L’auteur conclut en dénonçant ce qu’il appelle le mythe du sweet spot (on pourrait traduire par le « bon endroit »). Pour lui, le défi qui est lancé à tout type de sérendipité, c’est l’idée qu’il y aurait un « bon endroit ». Bien sûr, il est possible d’affiner les intérêts des utilisateurs et trouver le point d’équilibre de la pertinence. Mais en aucun cas cet équilibre n’est stable ou définitif. Nos intérêts évoluent sans cesse, et en temps réel. Le contenu que je veux, et mieux encore, celui que je ne sais pas encore vouloir, sont une proposition en changement constant et qui dépend d’un grand nombre de facteurs. La pertinence dépendra de la prise en compte du contexte. L’impossibilité d’une compréhension complète de toutes les subtilités d’un contexte, qui en plus évolue dans le temps, rend impossible une sérendipité parfaitement pertinente. Reconnaître que la sérendipité est une cible mouvante est ce qui est le plus sûr pour espérer atteindre un instant fugace de pertinence.

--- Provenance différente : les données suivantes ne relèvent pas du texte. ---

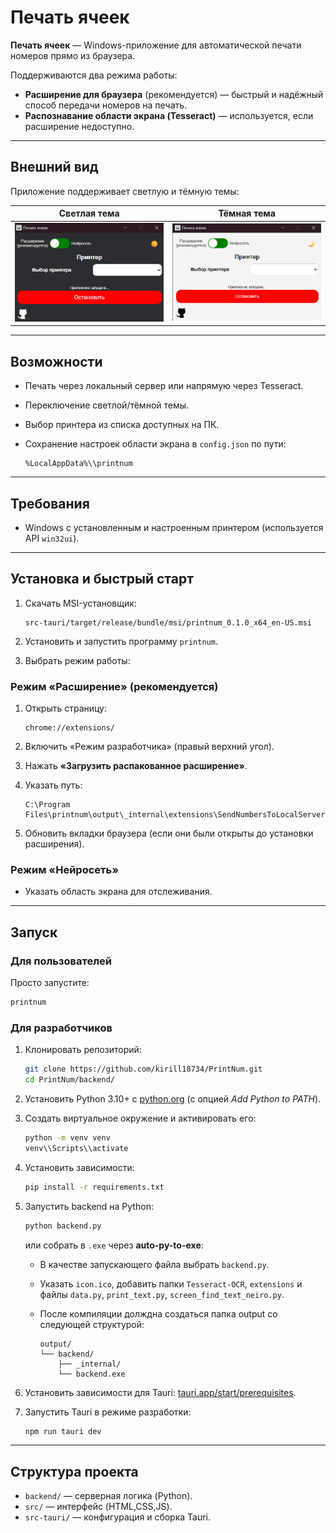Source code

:# Печать ячеек

**Печать ячеек** — Windows-приложение для автоматической печати номеров прямо из браузера.

Поддерживаются два режима работы:

* **Расширение для браузера** (рекомендуется) — быстрый и надёжный способ передачи номеров на печать.
* **Распознавание области экрана (Tesseract)** — используется, если расширение недоступно.

---

## Внешний вид

Приложение поддерживает светлую и тёмную темы:

| Светлая тема                 | Тёмная тема                  |
| ---------------------------- | ---------------------------- |
| ![img\_5.png](img_black.png) | ![img\_4.png](img_white.png) |

---

## Возможности

* Печать через локальный сервер или напрямую через Tesseract.
* Переключение светлой/тёмной темы.
* Выбор принтера из списка доступных на ПК.
* Сохранение настроек области экрана в `config.json` по пути:

  ```
  %LocalAppData%\\printnum
  ```

---

## Требования

* Windows с установленным и настроенным принтером (используется API `win32ui`).

---

## Установка и быстрый старт

1. Скачать MSI-установщик:

   ```
   src-tauri/target/release/bundle/msi/printnum_0.1.0_x64_en-US.msi
   ```
2. Установить и запустить программу `printnum`.
3. Выбрать режим работы:

### Режим «Расширение» (рекомендуется)

1. Открыть страницу:

   ```
   chrome://extensions/
   ```
2. Включить «Режим разработчика» (правый верхний угол).
3. Нажать **«Загрузить распакованное расширение»**.
4. Указать путь:

   ```
   C:\Program Files\printnum\output\_internal\extensions\SendNumbersToLocalServer
   ```
5. Обновить вкладки браузера (если они были открыты до установки расширения).

### Режим «Нейросеть»

* Указать область экрана для отслеживания.

---

## Запуск

### Для пользователей

Просто запустите:

```bash
printnum
```

### Для разработчиков

1. Клонировать репозиторий:

   ```bash
   git clone https://github.com/kirill18734/PrintNum.git
   cd PrintNum/backend/
   ```

2. Установить Python 3.10+ с [python.org](https://www.python.org/) (с опцией *Add Python to PATH*).

3. Создать виртуальное окружение и активировать его:

   ```bash
   python -m venv venv
   venv\\Scripts\\activate
   ```

4. Установить зависимости:

   ```bash
   pip install -r requirements.txt
   ```

5. Запустить backend на Python:

   ```bash
   python backend.py
   ```

   или собрать в `.exe` через **auto-py-to-exe**:

   * В качестве запускающего файла выбрать `backend.py`.
   * Указать `icon.ico`, добавить папки `Tesseract-OCR`, `extensions` и файлы `data.py`, `print_text.py`, `screen_find_text_neiro.py`.
   * После компиляции долждна создаться папка output со следующей структурой:

     ```
     output/
     └── backend/
         ├── _internal/
         └── backend.exe
     ```

6. Установить зависимости для Tauri: [tauri.app/start/prerequisites](https://tauri.app/start/prerequisites/).

7. Запустить Tauri в режиме разработки:

   ```bash
   npm run tauri dev
   ```
---

## Структура проекта

* `backend/` — серверная логика (Python).
* `src/` — интерфейс (HTML,CSS,JS).
* `src-tauri/` — конфигурация и сборка Tauri.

Je trouve ce texte assez incroyable. Non par la taxinomie des sérendipités qu’il propose, qui est intéressante. Ce texte est incroyable, car il montre bien comment une idée, assez belle, assez poétique, peut être détournée. La sérendipité, cette idée de la trouvaille qui est le fruit du hasard, du détour, de l’erreur, la sérendipité a été réactivée par les premiers temps du web comme un élément de sa poésie et de la fascination qu’il pouvait exercer. Que cette sérendipité ne soit plus quelque chose qui échappe, mais au contraire quelque chose d’organisé, que des entreprises utilisent cette notion pour désigner, dans les faits, le résultat d’un profilage réussi est un retournement qui, je l’avoue, me déprime.

Xavier de la Porte

Xavier de la Porte, producteur de l’émission Place de la Toile sur France Culture, réalise chaque semaine une intéressante lecture d’un article de l’actualité dans le cadre de son émission.

L’émission du 19 décembre 2010 était consacrée à l’inconscient du web en présence de Yann Leroux, psychanalyste et blogueur.

Voir également : « A propos de la sérendipité », par Rémi Sussan.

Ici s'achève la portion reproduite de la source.